ACTIVITY:
The expected output is the set of lines below beginning at the one that contains "fragments (i.e. 3mers)" and ending at the final line, reproduced exactly.

:: RECORD EXCERPTS

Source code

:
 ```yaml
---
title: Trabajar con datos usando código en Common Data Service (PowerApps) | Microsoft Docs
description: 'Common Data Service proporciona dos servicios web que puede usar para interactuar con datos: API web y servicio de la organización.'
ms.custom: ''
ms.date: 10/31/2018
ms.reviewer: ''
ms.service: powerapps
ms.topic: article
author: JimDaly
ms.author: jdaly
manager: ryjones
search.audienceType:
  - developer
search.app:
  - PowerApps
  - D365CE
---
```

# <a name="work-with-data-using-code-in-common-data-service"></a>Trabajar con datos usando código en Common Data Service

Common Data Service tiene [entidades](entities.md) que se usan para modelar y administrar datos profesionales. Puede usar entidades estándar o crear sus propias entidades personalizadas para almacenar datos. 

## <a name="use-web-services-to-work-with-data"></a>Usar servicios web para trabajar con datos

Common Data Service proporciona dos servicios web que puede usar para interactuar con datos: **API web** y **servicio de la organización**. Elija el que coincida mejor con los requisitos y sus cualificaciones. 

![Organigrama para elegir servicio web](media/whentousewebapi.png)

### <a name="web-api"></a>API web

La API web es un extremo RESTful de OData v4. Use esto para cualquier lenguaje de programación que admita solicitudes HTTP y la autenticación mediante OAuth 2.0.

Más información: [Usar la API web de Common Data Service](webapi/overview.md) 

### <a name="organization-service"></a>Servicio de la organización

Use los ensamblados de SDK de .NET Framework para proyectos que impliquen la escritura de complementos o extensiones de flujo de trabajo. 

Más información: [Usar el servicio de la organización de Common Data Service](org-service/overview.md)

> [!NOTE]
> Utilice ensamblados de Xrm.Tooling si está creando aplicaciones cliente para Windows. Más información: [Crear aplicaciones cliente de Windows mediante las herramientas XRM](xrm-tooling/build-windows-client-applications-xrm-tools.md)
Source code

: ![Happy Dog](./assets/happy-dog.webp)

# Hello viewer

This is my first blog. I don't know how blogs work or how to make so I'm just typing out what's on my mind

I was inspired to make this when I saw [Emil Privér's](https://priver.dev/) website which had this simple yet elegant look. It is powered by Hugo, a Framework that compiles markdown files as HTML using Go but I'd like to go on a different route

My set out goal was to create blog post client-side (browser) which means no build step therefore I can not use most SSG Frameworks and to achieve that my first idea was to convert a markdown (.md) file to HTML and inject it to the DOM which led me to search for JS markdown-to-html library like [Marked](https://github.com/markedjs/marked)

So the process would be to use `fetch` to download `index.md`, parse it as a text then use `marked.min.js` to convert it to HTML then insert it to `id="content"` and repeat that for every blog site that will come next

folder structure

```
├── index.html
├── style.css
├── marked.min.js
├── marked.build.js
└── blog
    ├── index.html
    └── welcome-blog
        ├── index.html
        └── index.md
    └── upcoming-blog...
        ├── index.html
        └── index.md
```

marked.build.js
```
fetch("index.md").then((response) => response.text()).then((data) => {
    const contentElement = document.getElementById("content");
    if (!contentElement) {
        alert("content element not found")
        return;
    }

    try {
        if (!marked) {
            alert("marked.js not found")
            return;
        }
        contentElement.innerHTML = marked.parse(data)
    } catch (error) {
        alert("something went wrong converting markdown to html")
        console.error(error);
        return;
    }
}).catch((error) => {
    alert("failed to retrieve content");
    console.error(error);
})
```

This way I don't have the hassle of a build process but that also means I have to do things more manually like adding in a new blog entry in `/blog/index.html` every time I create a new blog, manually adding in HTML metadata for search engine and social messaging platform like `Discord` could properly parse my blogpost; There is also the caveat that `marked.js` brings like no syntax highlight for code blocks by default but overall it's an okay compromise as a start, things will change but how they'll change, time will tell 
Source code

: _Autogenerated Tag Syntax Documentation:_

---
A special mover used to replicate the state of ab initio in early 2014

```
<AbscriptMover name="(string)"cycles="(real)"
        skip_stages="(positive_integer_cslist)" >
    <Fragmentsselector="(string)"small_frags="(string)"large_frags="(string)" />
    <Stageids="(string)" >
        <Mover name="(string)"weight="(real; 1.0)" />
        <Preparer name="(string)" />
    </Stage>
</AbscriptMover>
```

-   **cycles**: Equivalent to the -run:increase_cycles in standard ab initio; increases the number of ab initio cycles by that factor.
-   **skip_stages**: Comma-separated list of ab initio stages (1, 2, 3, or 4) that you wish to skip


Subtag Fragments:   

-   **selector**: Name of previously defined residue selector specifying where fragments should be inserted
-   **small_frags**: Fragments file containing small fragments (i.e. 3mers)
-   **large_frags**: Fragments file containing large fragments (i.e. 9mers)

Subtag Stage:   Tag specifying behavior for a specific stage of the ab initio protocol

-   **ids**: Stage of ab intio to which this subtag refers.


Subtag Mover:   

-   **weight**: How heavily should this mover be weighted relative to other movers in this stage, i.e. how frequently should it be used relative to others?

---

::::

ANSWER TO THIS TASK:
-   **small_frags**: Fragments file containing small fragments (i.e. 3mers)
-   **large_frags**: Fragments file containing large fragments (i.e. 9mers)

Subtag Stage:   Tag specifying behavior for a specific stage of the ab initio protocol

-   **ids**: Stage of ab intio to which this subtag refers.


Subtag Mover:   

-   **weight**: How heavily should this mover be weighted relative to other movers in this stage, i.e. how frequently should it be used relative to others?

---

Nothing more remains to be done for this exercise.